Group Monte Carlo cross-validation creates splits of the data based on some grouping variable (which may have more than a single row associated with it). One resample of Monte Carlo cross-validation takes a random sample (without replacement) of groups in the original data set to be used for analysis. All other data points are added to the assessment set. A common use of this kind of resampling is when you have repeated measures of the same subject.

Usage

group_mc_cv(data, group, prop = 3/4, times = 25, ...)

Arguments

data

A data frame.

group

A variable in data (single character or name) used for grouping observations with the same value to either the analysis or assessment set within a fold.

prop

The proportion of data to be retained for modeling/analysis.

times

The number of times to repeat the sampling.

...

Not currently used.

Value

A tibble with classes group_mc_cv, rset, tbl_df, tbl, and data.frame.
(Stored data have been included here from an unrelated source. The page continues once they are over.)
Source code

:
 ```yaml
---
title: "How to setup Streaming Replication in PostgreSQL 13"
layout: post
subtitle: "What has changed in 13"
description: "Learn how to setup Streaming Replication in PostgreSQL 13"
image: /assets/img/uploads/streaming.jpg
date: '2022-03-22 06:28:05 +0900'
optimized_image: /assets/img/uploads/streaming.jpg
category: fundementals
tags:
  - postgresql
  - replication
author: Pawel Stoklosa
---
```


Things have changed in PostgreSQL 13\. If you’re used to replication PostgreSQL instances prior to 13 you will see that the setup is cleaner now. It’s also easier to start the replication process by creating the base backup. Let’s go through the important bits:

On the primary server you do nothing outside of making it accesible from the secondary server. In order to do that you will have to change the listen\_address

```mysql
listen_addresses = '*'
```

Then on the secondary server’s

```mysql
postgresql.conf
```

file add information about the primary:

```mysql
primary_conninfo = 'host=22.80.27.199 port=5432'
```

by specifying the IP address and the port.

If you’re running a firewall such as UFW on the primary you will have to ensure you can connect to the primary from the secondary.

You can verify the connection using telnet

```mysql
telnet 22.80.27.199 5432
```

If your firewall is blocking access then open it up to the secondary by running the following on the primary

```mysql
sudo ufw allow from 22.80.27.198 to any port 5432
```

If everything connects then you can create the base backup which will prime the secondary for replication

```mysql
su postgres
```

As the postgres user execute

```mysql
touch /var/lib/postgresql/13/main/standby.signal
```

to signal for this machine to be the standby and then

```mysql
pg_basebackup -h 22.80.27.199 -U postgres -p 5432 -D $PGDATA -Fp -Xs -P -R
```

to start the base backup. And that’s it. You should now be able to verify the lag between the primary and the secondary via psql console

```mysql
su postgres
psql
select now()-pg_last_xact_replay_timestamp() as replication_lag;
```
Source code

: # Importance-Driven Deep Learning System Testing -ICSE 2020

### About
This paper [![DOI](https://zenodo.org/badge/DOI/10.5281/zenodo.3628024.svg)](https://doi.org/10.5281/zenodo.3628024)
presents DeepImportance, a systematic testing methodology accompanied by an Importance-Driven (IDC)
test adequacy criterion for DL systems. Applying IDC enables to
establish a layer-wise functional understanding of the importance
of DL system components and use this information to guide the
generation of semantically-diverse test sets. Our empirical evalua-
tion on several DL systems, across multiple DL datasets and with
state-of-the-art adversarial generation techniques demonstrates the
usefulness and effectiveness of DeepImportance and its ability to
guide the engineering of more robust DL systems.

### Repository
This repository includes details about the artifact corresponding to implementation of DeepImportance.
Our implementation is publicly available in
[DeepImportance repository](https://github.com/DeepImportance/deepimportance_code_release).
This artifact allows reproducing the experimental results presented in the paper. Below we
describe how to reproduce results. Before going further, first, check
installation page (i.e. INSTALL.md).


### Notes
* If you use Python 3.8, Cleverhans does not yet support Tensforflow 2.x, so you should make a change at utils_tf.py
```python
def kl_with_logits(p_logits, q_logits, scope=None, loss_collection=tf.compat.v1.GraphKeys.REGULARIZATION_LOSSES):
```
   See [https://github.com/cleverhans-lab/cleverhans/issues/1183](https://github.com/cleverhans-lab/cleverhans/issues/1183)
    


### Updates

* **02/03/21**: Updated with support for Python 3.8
The results include a column for the data split objects and an identification variable.

Examples

data(ames, package = "modeldata")

set.seed(123)
group_mc_cv(ames, group = Neighborhood, times = 5)
#> # Group Monte Carlo cross-validation (0.75/0.25) with 5 resamples  
#> # A tibble: 5 × 2
#>   splits             id       
#>   <list>             <chr>    
#> 1 <split [2395/535]> Resample1
#> 2 <split [2236/694]> Resample2
#> 3 <split [2168/762]> Resample3
#> 4 <split [2331/599]> Resample4
#> 5 <split [2115/815]> Resample5